_Goal of the exercise:_
Pictures in the entries below are to be left out; otherwise, reproduce exactly the lines from the first through the line containing "To show customer's".

(Stored data)

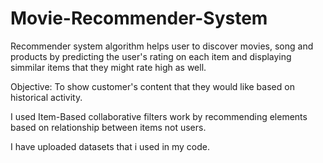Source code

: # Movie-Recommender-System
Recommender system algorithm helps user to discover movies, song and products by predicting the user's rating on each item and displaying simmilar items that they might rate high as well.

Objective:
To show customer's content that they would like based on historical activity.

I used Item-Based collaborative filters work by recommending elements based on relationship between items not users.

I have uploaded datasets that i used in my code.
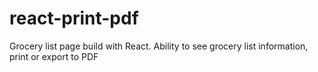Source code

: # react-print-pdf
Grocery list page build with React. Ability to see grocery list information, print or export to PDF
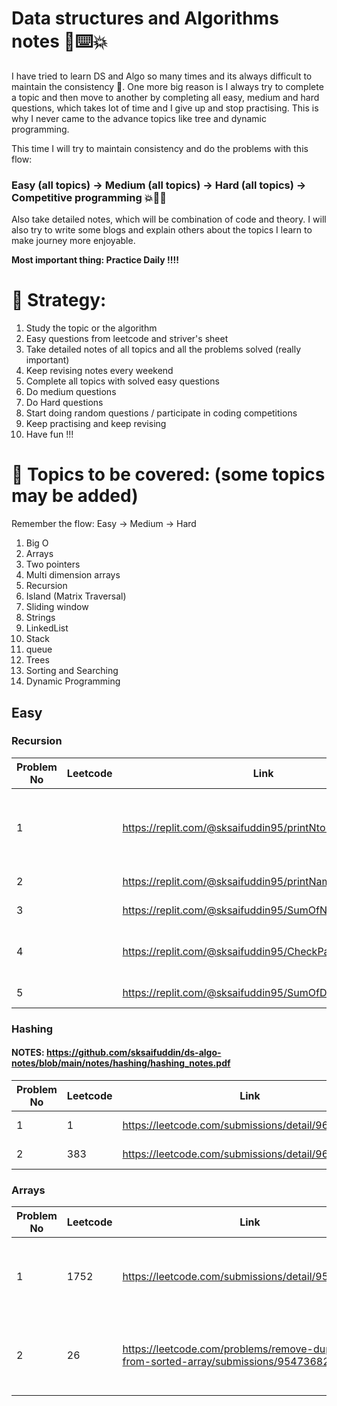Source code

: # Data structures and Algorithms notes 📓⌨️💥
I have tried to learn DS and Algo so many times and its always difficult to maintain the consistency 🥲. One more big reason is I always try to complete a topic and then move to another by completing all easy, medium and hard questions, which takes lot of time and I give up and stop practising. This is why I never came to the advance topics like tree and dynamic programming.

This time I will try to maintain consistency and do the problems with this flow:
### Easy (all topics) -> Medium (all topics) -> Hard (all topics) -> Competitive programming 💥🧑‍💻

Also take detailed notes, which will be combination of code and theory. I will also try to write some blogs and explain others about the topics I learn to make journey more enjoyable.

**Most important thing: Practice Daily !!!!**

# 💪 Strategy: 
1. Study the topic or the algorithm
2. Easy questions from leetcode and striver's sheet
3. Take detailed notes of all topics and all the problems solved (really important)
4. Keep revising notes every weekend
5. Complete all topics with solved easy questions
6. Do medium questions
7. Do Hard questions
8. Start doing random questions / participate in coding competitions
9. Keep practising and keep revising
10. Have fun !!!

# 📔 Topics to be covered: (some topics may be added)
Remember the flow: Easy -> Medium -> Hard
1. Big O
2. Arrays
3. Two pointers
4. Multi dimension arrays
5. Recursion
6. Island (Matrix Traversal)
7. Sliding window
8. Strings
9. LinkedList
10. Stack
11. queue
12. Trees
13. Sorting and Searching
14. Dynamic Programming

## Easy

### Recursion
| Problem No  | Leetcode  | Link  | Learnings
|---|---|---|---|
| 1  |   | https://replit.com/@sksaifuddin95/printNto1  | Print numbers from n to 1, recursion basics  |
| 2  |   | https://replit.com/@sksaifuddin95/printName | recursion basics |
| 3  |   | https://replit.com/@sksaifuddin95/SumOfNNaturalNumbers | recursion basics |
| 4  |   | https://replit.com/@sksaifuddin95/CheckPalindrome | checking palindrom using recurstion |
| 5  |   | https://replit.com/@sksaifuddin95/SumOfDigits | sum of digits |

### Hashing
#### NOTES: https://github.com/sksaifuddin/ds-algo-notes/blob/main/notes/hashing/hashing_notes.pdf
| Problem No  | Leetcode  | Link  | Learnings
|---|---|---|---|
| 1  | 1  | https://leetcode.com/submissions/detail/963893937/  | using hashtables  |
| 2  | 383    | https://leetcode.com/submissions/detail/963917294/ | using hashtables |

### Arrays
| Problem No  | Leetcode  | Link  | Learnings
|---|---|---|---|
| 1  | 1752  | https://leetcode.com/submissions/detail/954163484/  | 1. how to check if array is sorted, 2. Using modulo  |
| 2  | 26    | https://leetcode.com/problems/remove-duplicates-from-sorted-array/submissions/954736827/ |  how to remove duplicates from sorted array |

(End Stored data)

_Completed task:_
Source code

: # Movie-Recommender-System
Recommender system algorithm helps user to discover movies, song and products by predicting the user's rating on each item and displaying simmilar items that they might rate high as well.

Objective:
To show customer's content that they would like based on historical activity.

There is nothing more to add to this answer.